What to do
How many lines of the entries below include the word "existing"? Answer with the number alone.

Records provided
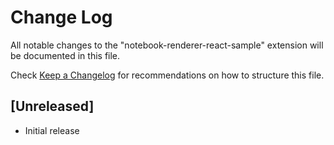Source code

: # Change Log

All notable changes to the "notebook-renderer-react-sample" extension will be
documented in this file.

Check [Keep a Changelog](http://keepachangelog.com/) for recommendations on how
to structure this file.

## [Unreleased]

-   Initial release

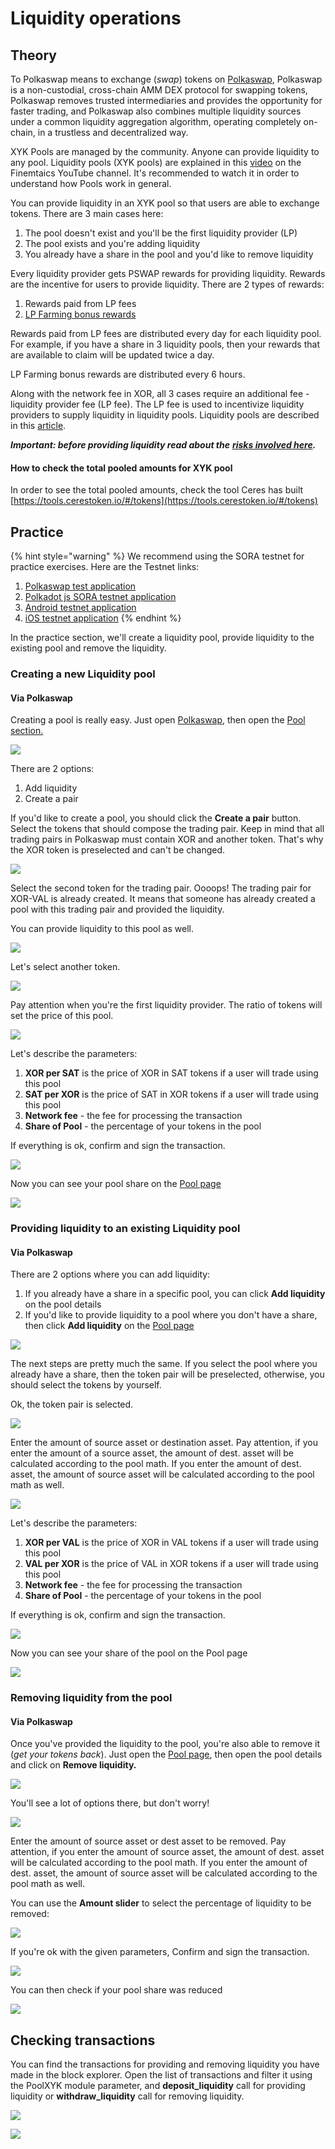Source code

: # Liquidity operations

## Theory

To Polkaswap means to exchange (_swap_) tokens on [Polkaswap](https://polkaswap.io/), Polkaswap is a non-custodial, cross-chain AMM DEX protocol for swapping tokens, Polkaswap removes trusted intermediaries and provides the opportunity for faster trading, and Polkaswap also combines multiple liquidity sources under a common liquidity aggregation algorithm, operating completely on-chain, in a trustless and decentralized way.

XYK Pools are managed by the community. Anyone can provide liquidity to any pool. Liquidity pools (XYK pools) are explained in this [video](https://www.youtube.com/watch?v=cizLhxSKrAc) on the Finemtaics YouTube channel. It's recommended to watch it in order to understand how Pools work in general.

You can provide liquidity in an XYK pool so that users are able to exchange tokens. There are 3 main cases here:

1. The pool doesn't exist and you'll be the first liquidity provider (LP)
2. The pool exists and you're adding liquidity
3. You already have a share in the pool and you'd like to remove liquidity

Every liquidity provider gets PSWAP rewards for providing liquidity. Rewards are the incentive for users to provide liquidity. There are 2 types of rewards:

1. Rewards paid from LP fees
2. [LP Farming bonus rewards](https://medium.com/polkaswap/pswap-rewards-1-polkaswap-liquidity-reward-farming-3e045d71509)

Rewards paid from LP fees are distributed every day for each liquidity pool. For example, if you have a share in 3 liquidity pools, then your rewards that are available to claim will be updated twice a day.

LP Farming bonus rewards are distributed every 6 hours.

Along with the network fee in XOR, all 3 cases require an additional fee - liquidity provider fee (LP fee). The LP fee is used to incentivize liquidity providers to supply liquidity in liquidity pools. Liquidity pools are described in this [article](https://medium.com/polkaswap/polkaswap-pools-48b726cf3a71).

_**Important: before providing liquidity read about the**_ [_**risks involved here**_](https://wiki.sora.org/polkaswap/polkaswap-faq#what-are-the-risks-of-providing-liquidity-to-polkaswap)_**.**_

#### How to check **the total** pooled amounts for XYK pool

In order to see the total pooled amounts, check the tool Ceres has built [https://tools.cerestoken.io/#/tokens](https://tools.cerestoken.io/#/tokens)

## Practice

{% hint style="warning" %}
We recommend using the SORA testnet for practice exercises. Here are the Testnet links:

1. [Polkaswap test application](https://test.polkaswap.io/)
2. [Polkadot js SORA testnet application](https://polkadot.js.org/apps/?rpc=wss%3A%2F%2Fws.stage.sora2.soramitsu.co.jp#/explorer)
3. [Android testnet application](https://play.google.com/store/apps/details?id=jp.co.soramitsu.sora.communitytesting\&hl=en\&gl=US)
4. [iOS testnet application](https://testflight.apple.com/join/670hF438)
{% endhint %}

In the practice section, we'll create a liquidity pool, provide liquidity to the existing pool and remove the liquidity.

### Creating a new Liquidity pool

#### Via Polkaswap

Creating a pool is really easy. Just open [Polkaswap](https://polkaswap.io), then open the [Pool section.](https://polkaswap.io/#/pool/)

![](<../../.gitbook/assets/Untitled (7) (5).png>)

There are 2 options:

1. Add liquidity
2. Create a pair

If you'd like to create a pool, you should click the **Create a pair** button. Select the tokens that should compose the trading pair. Keep in mind that all trading pairs in Polkaswap must contain XOR and another token. That's why the XOR token is preselected and can't be changed.

![](<../../.gitbook/assets/Untitled (17).png>)

Select the second token for the trading pair. Oooops! The trading pair for XOR-VAL is already created. It means that someone has already created a pool with this trading pair and provided the liquidity.

You can provide liquidity to this pool as well.

![](<../../.gitbook/assets/Untitled (1) (14).png>)

Let's select another token.

![](<../../.gitbook/assets/Untitled (2) (10).png>)

Pay attention when you're the first liquidity provider. The ratio of tokens will set the price of this pool.

![](<../../.gitbook/assets/Untitled (3) (9).png>)

Let's describe the parameters:

1. **XOR per SAT** is the price of XOR in SAT tokens if a user will trade using this pool
2. **SAT per XOR** is the price of SAT in XOR tokens if a user will trade using this pool
3. **Network fee** - the fee for processing the transaction
4. **Share of Pool** - the percentage of your tokens in the pool

If everything is ok, confirm and sign the transaction.

![](<../../.gitbook/assets/Untitled (4) (7).png>)

Now you can see your pool share on the [Pool page](https://polkaswap.io/#/pool/)

![](<../../.gitbook/assets/Untitled (5) (8).png>)

### Providing liquidity to an existing Liquidity pool

#### Via Polkaswap

There are 2 options where you can add liquidity:

1. If you already have a share in a specific pool, you can click **Add liquidity** on the pool details
2. If you'd like to provide liquidity to a pool where you don't have a share, then click **Add liquidity** on the [Pool page](https://polkaswap.io/#/pool/)

![](<../../.gitbook/assets/Untitled (6) (2).png>)

The next steps are pretty much the same. If you select the pool where you already have a share, then the token pair will be preselected, otherwise, you should select the tokens by yourself.

Ok, the token pair is selected.

![](<../../.gitbook/assets/Untitled (8) (1).png>)

Enter the amount of source asset or destination asset. Pay attention, if you enter the amount of a source asset, the amount of dest. asset will be calculated according to the pool math. If you enter the amount of dest. asset, the amount of source asset will be calculated according to the pool math as well.

![](<../../.gitbook/assets/Untitled (9).png>)

Let's describe the parameters:

1. **XOR per VAL** is the price of XOR in VAL tokens if a user will trade using this pool
2. **VAL per XOR** is the price of VAL in XOR tokens if a user will trade using this pool
3. **Network fee** - the fee for processing the transaction
4. **Share of Pool** - the percentage of your tokens in the pool

If everything is ok, confirm and sign the transaction.

![](<../../.gitbook/assets/Untitled (10).png>)

Now you can see your share of the pool on the Pool page

![](<../../.gitbook/assets/Untitled (11) (1).png>)

### Removing liquidity from the pool

#### Via Polkaswap

Once you've provided the liquidity to the pool, you're also able to remove it (_get your tokens back_). Just open the [Pool page](https://polkaswap.io/#/pool/), then open the pool details and click on **Remove liquidity.**

![](<../../.gitbook/assets/Untitled (12) (3).png>)

You'll see a lot of options there, but don't worry!

![](<../../.gitbook/assets/Untitled (13) (3).png>)

Enter the amount of source asset or dest asset to be removed. Pay attention, if you enter the amount of source asset, the amount of dest. asset will be calculated according to the pool math. If you enter the amount of dest. asset, the amount of source asset will be calculated according to the pool math as well.

You can use the **Amount slider** to select the percentage of liquidity to be removed:

![](../../.gitbook/assets/remove-liquidity.gif)

If you're ok with the given parameters, Confirm and sign the transaction.

![](<../../.gitbook/assets/Untitled (14) (3).png>)

You can then check if your pool share was reduced

![](<../../.gitbook/assets/Untitled (15) (2).png>)

## Checking transactions

You can find the transactions for providing and removing liquidity you have made in the block explorer. Open the list of transactions and filter it using the PoolXYK module parameter, and **deposit\_liquidity** call for providing liquidity or **withdraw\_liquidity** call for removing liquidity.

![](<../../.gitbook/assets/Untitled (16) (2).png>)

![](<../../.gitbook/assets/Untitled (17) (1).png>)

Written response
2